- [WORK INSTRUCTIONS]: Transcribe the data underneath exactly. No images belong in your version.
|---|
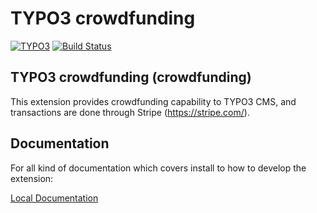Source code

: # TYPO3 crowdfunding

[![TYPO3](https://img.shields.io/badge/TYPO3-8.7.0-orange.svg?style=flat-square)](https://typo3.org/) [![Build Status](https://travis-ci.org/pixelant/crowdfunding.svg?branch=master)](https://travis-ci.org/pixelant/crowdfunding)

## TYPO3 crowdfunding (crowdfunding)
This extension provides crowdfunding capability to TYPO3 CMS, and transactions are done through Stripe (https://stripe.com/).

## Documentation

For all kind of documentation which covers install to how to develop the extension:

[Local Documentation](Documentation/Index.rst)

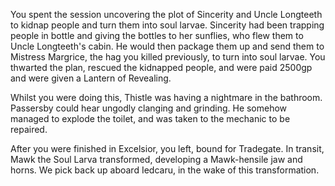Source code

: You spent the session uncovering the plot of Sincerity and Uncle Longteeth to kidnap people and turn them into soul larvae. Sincerity had been trapping people in bottle and giving the bottles to her sunflies, who flew them to Uncle Longteeth's cabin. He would then package them up and send them to Mistress Margrice, the hag you killed previously, to turn into soul larvae. You thwarted the plan, rescued the kidnapped people, and were paid 2500gp and were given a Lantern of Revealing.

Whilst you were doing this, Thistle was having a nightmare in the bathroom. Passersby could hear ungodly clanging and grinding. He somehow managed to explode the toilet, and was taken to the mechanic to be repaired.

After you were finished in Excelsior, you left, bound for Tradegate. In transit, Mawk the Soul Larva transformed, developing a Mawk-hensile jaw and horns. We pick back up aboard Iedcaru, in the wake of this transformation.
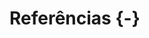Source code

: # Referências {-}

<!---
#referências-chave
https://b-rodrigues.github.io/modern_R

# curso de analise de dados e visualização para ecologistas
# (boa estrutura)
https://datacarpentry.org/R-ecology-lesson/index.html

--->

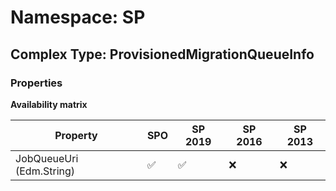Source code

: # Namespace: SP

## Complex Type: ProvisionedMigrationQueueInfo

### Properties

**Availability matrix**

Property | SPO | SP 2019 | SP 2016 | SP 2013
----------|-----|---------|---------|--------
JobQueueUri (Edm.String) | ✅ | ✅ | ❌ | ❌
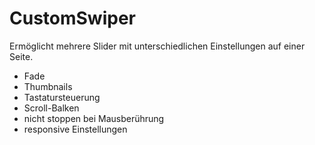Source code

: # CustomSwiper

Ermöglicht mehrere Slider mit unterschiedlichen Einstellungen auf einer Seite. 

- Fade
- Thumbnails
- Tastatursteuerung
- Scroll-Balken
- nicht stoppen bei Mausberührung
- responsive Einstellungen
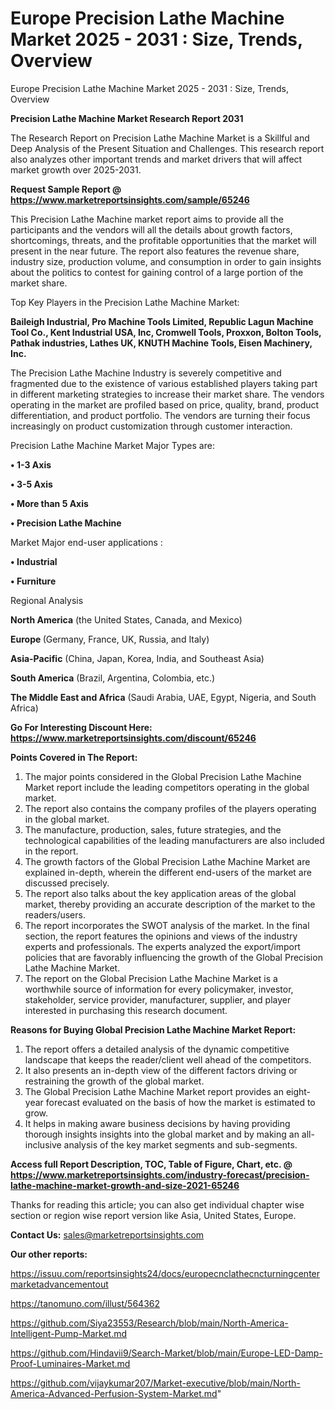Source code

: # Europe Precision Lathe Machine Market 2025 - 2031 : Size, Trends, Overview
Europe Precision Lathe Machine Market 2025 - 2031 : Size, Trends, Overview

<strong>Precision Lathe Machine Market Research Report 2031</strong>

The Research Report on Precision Lathe Machine Market is a Skillful and Deep Analysis of the Present Situation and Challenges. This research report also analyzes other important trends and market drivers that will affect market growth over 2025-2031.

<strong>Request Sample Report @ <a href=https://www.marketreportsinsights.com/sample/65246>https://www.marketreportsinsights.com/sample/65246</a></strong>

This Precision Lathe Machine market report aims to provide all the participants and the vendors will all the details about growth factors, shortcomings, threats, and the profitable opportunities that the market will present in the near future. The report also features the revenue share, industry size, production volume, and consumption in order to gain insights about the politics to contest for gaining control of a large portion of the market share.

Top Key Players in the Precision Lathe Machine Market:

<strong>Baileigh Industrial, Pro Machine Tools Limited, Republic Lagun Machine Tool Co., Kent Industrial USA, Inc, Cromwell Tools, Proxxon, Bolton Tools, Pathak industries, Lathes UK, KNUTH Machine Tools, Eisen Machinery, Inc.</strong>

The Precision Lathe Machine Industry is severely competitive and fragmented due to the existence of various established players taking part in different marketing strategies to increase their market share. The vendors operating in the market are profiled based on price, quality, brand, product differentiation, and product portfolio. The vendors are turning their focus increasingly on product customization through customer interaction.

Precision Lathe Machine Market Major Types are:

<strong>• 1-3 Axis

• 3-5 Axis

• More than 5 Axis

• Precision Lathe Machine</strong>

Market Major end-user applications :

<strong>• Industrial

• Furniture</strong>

Regional Analysis

</u><strong><b>North America</b></strong> (the United States, Canada, and Mexico)

<strong><b>Europe </b></strong>(Germany, France, UK, Russia, and Italy)

<strong><b>Asia-Pacific</b></strong> (China, Japan, Korea, India, and Southeast Asia)

<strong><b>South America</b></strong> (Brazil, Argentina, Colombia, etc.)

<strong><b>The Middle East and Africa</b></strong> (Saudi Arabia, UAE, Egypt, Nigeria, and South Africa)

<strong>Go For Interesting Discount Here: <a href=https://www.marketreportsinsights.com/discount/65246>https://www.marketreportsinsights.com/discount/65246</a></strong>

<strong>Points Covered in The Report:</strong>
<ol>
  <li>The major points considered in the Global Precision Lathe Machine Market report include the leading competitors operating in the global market.</li>
  <li>The report also contains the company profiles of the players operating in the global market.</li>
  <li>The manufacture, production, sales, future strategies, and the technological capabilities of the leading manufacturers are also included in the report.</li>
  <li>The growth factors of the Global Precision Lathe Machine Market are explained in-depth, wherein the different end-users of the market are discussed precisely.</li>
  <li>The report also talks about the key application areas of the global market, thereby providing an accurate description of the market to the readers/users.</li>
  <li>The report incorporates the SWOT analysis of the market. In the final section, the report features the opinions and views of the industry experts and professionals. The experts analyzed the export/import policies that are favorably influencing the growth of the Global Precision Lathe Machine Market.</li>
  <li>The report on the Global Precision Lathe Machine Market is a worthwhile source of information for every policymaker, investor, stakeholder, service provider, manufacturer, supplier, and player interested in purchasing this research document.</li>
</ol>
<strong>Reasons for Buying Global Precision Lathe Machine Market Report:</strong>

<ol>
  <li>The report offers a detailed analysis of the dynamic competitive landscape that keeps the reader/client well ahead of the competitors.</li>
  <li>It also presents an in-depth view of the different factors driving or restraining the growth of the global market.</li>
  <li>The Global Precision Lathe Machine Market report provides an eight-year forecast evaluated on the basis of how the market is estimated to grow.</li>
  <li>It helps in making aware business decisions by having providing thorough insights insights into the global market and by making an all-inclusive analysis of the key market segments and sub-segments.</li>
</ol>
<strong>Access full Report Description, TOC, Table of Figure, Chart, etc. @ <a href=https://www.marketreportsinsights.com/industry-forecast/precision-lathe-machine-market-growth-and-size-2021-65246>https://www.marketreportsinsights.com/industry-forecast/precision-lathe-machine-market-growth-and-size-2021-65246</a></strong>


Thanks for reading this article; you can also get individual chapter wise section or region wise report version like Asia, United States, Europe.

<strong>Contact Us:</strong>
sales@marketreportsinsights.com

<strong>Our other reports:</strong>

<a href=https://issuu.com/reportsinsights24/docs/europecnclathecncturningcentermarketadvancementout>https://issuu.com/reportsinsights24/docs/europecnclathecncturningcentermarketadvancementout</a>

<a href=https://tanomuno.com/illust/564362>https://tanomuno.com/illust/564362</a>

<a href=https://github.com/Siya23553/Research/blob/main/North-America-Intelligent-Pump-Market.md>https://github.com/Siya23553/Research/blob/main/North-America-Intelligent-Pump-Market.md</a>

<a href=https://github.com/Hindavii9/Search-Market/blob/main/Europe-LED-Damp-Proof-Luminaires-Market.md>https://github.com/Hindavii9/Search-Market/blob/main/Europe-LED-Damp-Proof-Luminaires-Market.md</a>

<a href=https://github.com/vijaykumar207/Market-executive/blob/main/North-America-Advanced-Perfusion-System-Market.md>https://github.com/vijaykumar207/Market-executive/blob/main/North-America-Advanced-Perfusion-System-Market.md</a>"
|---|
- [RESULT FOR THIS EXERCISE]:
Source code

: # TYPO3 crowdfunding

[![TYPO3](https://img.shields.io/badge/TYPO3-8.7.0-orange.svg?style=flat-square)](https://typo3.org/) [![Build Status](https://travis-ci.org/pixelant/crowdfunding.svg?branch=master)](https://travis-ci.org/pixelant/crowdfunding)

## TYPO3 crowdfunding (crowdfunding)
This extension provides crowdfunding capability to TYPO3 CMS, and transactions are done through Stripe (https://stripe.com/).

## Documentation

For all kind of documentation which covers install to how to develop the extension:

[Local Documentation](Documentation/Index.rst)

Source code

: You spent the session uncovering the plot of Sincerity and Uncle Longteeth to kidnap people and turn them into soul larvae. Sincerity had been trapping people in bottle and giving the bottles to her sunflies, who flew them to Uncle Longteeth's cabin. He would then package them up and send them to Mistress Margrice, the hag you killed previously, to turn into soul larvae. You thwarted the plan, rescued the kidnapped people, and were paid 2500gp and were given a Lantern of Revealing.

Whilst you were doing this, Thistle was having a nightmare in the bathroom. Passersby could hear ungodly clanging and grinding. He somehow managed to explode the toilet, and was taken to the mechanic to be repaired.

After you were finished in Excelsior, you left, bound for Tradegate. In transit, Mawk the Soul Larva transformed, developing a Mawk-hensile jaw and horns. We pick back up aboard Iedcaru, in the wake of this transformation.
Source code

: # Referências {-}

<!---
#referências-chave
https://b-rodrigues.github.io/modern_R

# curso de analise de dados e visualização para ecologistas
# (boa estrutura)
https://datacarpentry.org/R-ecology-lesson/index.html

--->

Source code

: # Namespace: SP

## Complex Type: ProvisionedMigrationQueueInfo

### Properties

**Availability matrix**

Property | SPO | SP 2019 | SP 2016 | SP 2013
----------|-----|---------|---------|--------
JobQueueUri (Edm.String) | ✅ | ✅ | ❌ | ❌
Source code

: # CustomSwiper

Ermöglicht mehrere Slider mit unterschiedlichen Einstellungen auf einer Seite. 

- Fade
- Thumbnails
- Tastatursteuerung
- Scroll-Balken
- nicht stoppen bei Mausberührung
- responsive Einstellungen
Source code

: # Europe Precision Lathe Machine Market 2025 - 2031 : Size, Trends, Overview
Europe Precision Lathe Machine Market 2025 - 2031 : Size, Trends, Overview

<strong>Precision Lathe Machine Market Research Report 2031</strong>

The Research Report on Precision Lathe Machine Market is a Skillful and Deep Analysis of the Present Situation and Challenges. This research report also analyzes other important trends and market drivers that will affect market growth over 2025-2031.

<strong>Request Sample Report @ <a href=https://www.marketreportsinsights.com/sample/65246>https://www.marketreportsinsights.com/sample/65246</a></strong>

This Precision Lathe Machine market report aims to provide all the participants and the vendors will all the details about growth factors, shortcomings, threats, and the profitable opportunities that the market will present in the near future. The report also features the revenue share, industry size, production volume, and consumption in order to gain insights about the politics to contest for gaining control of a large portion of the market share.

Top Key Players in the Precision Lathe Machine Market:

<strong>Baileigh Industrial, Pro Machine Tools Limited, Republic Lagun Machine Tool Co., Kent Industrial USA, Inc, Cromwell Tools, Proxxon, Bolton Tools, Pathak industries, Lathes UK, KNUTH Machine Tools, Eisen Machinery, Inc.</strong>

The Precision Lathe Machine Industry is severely competitive and fragmented due to the existence of various established players taking part in different marketing strategies to increase their market share. The vendors operating in the market are profiled based on price, quality, brand, product differentiation, and product portfolio. The vendors are turning their focus increasingly on product customization through customer interaction.

Precision Lathe Machine Market Major Types are:

<strong>• 1-3 Axis

• 3-5 Axis

• More than 5 Axis

• Precision Lathe Machine</strong>

Market Major end-user applications :

<strong>• Industrial

• Furniture</strong>

Regional Analysis

</u><strong><b>North America</b></strong> (the United States, Canada, and Mexico)

<strong><b>Europe </b></strong>(Germany, France, UK, Russia, and Italy)

<strong><b>Asia-Pacific</b></strong> (China, Japan, Korea, India, and Southeast Asia)

<strong><b>South America</b></strong> (Brazil, Argentina, Colombia, etc.)

<strong><b>The Middle East and Africa</b></strong> (Saudi Arabia, UAE, Egypt, Nigeria, and South Africa)

<strong>Go For Interesting Discount Here: <a href=https://www.marketreportsinsights.com/discount/65246>https://www.marketreportsinsights.com/discount/65246</a></strong>

<strong>Points Covered in The Report:</strong>
<ol>
  <li>The major points considered in the Global Precision Lathe Machine Market report include the leading competitors operating in the global market.</li>
  <li>The report also contains the company profiles of the players operating in the global market.</li>
  <li>The manufacture, production, sales, future strategies, and the technological capabilities of the leading manufacturers are also included in the report.</li>
  <li>The growth factors of the Global Precision Lathe Machine Market are explained in-depth, wherein the different end-users of the market are discussed precisely.</li>
  <li>The report also talks about the key application areas of the global market, thereby providing an accurate description of the market to the readers/users.</li>
  <li>The report incorporates the SWOT analysis of the market. In the final section, the report features the opinions and views of the industry experts and professionals. The experts analyzed the export/import policies that are favorably influencing the growth of the Global Precision Lathe Machine Market.</li>
  <li>The report on the Global Precision Lathe Machine Market is a worthwhile source of information for every policymaker, investor, stakeholder, service provider, manufacturer, supplier, and player interested in purchasing this research document.</li>
</ol>
<strong>Reasons for Buying Global Precision Lathe Machine Market Report:</strong>

<ol>
  <li>The report offers a detailed analysis of the dynamic competitive landscape that keeps the reader/client well ahead of the competitors.</li>
  <li>It also presents an in-depth view of the different factors driving or restraining the growth of the global market.</li>
  <li>The Global Precision Lathe Machine Market report provides an eight-year forecast evaluated on the basis of how the market is estimated to grow.</li>
  <li>It helps in making aware business decisions by having providing thorough insights insights into the global market and by making an all-inclusive analysis of the key market segments and sub-segments.</li>
</ol>
<strong>Access full Report Description, TOC, Table of Figure, Chart, etc. @ <a href=https://www.marketreportsinsights.com/industry-forecast/precision-lathe-machine-market-growth-and-size-2021-65246>https://www.marketreportsinsights.com/industry-forecast/precision-lathe-machine-market-growth-and-size-2021-65246</a></strong>


Thanks for reading this article; you can also get individual chapter wise section or region wise report version like Asia, United States, Europe.

<strong>Contact Us:</strong>
sales@marketreportsinsights.com

<strong>Our other reports:</strong>

<a href=https://issuu.com/reportsinsights24/docs/europecnclathecncturningcentermarketadvancementout>https://issuu.com/reportsinsights24/docs/europecnclathecncturningcentermarketadvancementout</a>

<a href=https://tanomuno.com/illust/564362>https://tanomuno.com/illust/564362</a>

<a href=https://github.com/Siya23553/Research/blob/main/North-America-Intelligent-Pump-Market.md>https://github.com/Siya23553/Research/blob/main/North-America-Intelligent-Pump-Market.md</a>

<a href=https://github.com/Hindavii9/Search-Market/blob/main/Europe-LED-Damp-Proof-Luminaires-Market.md>https://github.com/Hindavii9/Search-Market/blob/main/Europe-LED-Damp-Proof-Luminaires-Market.md</a>

<a href=https://github.com/vijaykumar207/Market-executive/blob/main/North-America-Advanced-Perfusion-System-Market.md>https://github.com/vijaykumar207/Market-executive/blob/main/North-America-Advanced-Perfusion-System-Market.md</a>"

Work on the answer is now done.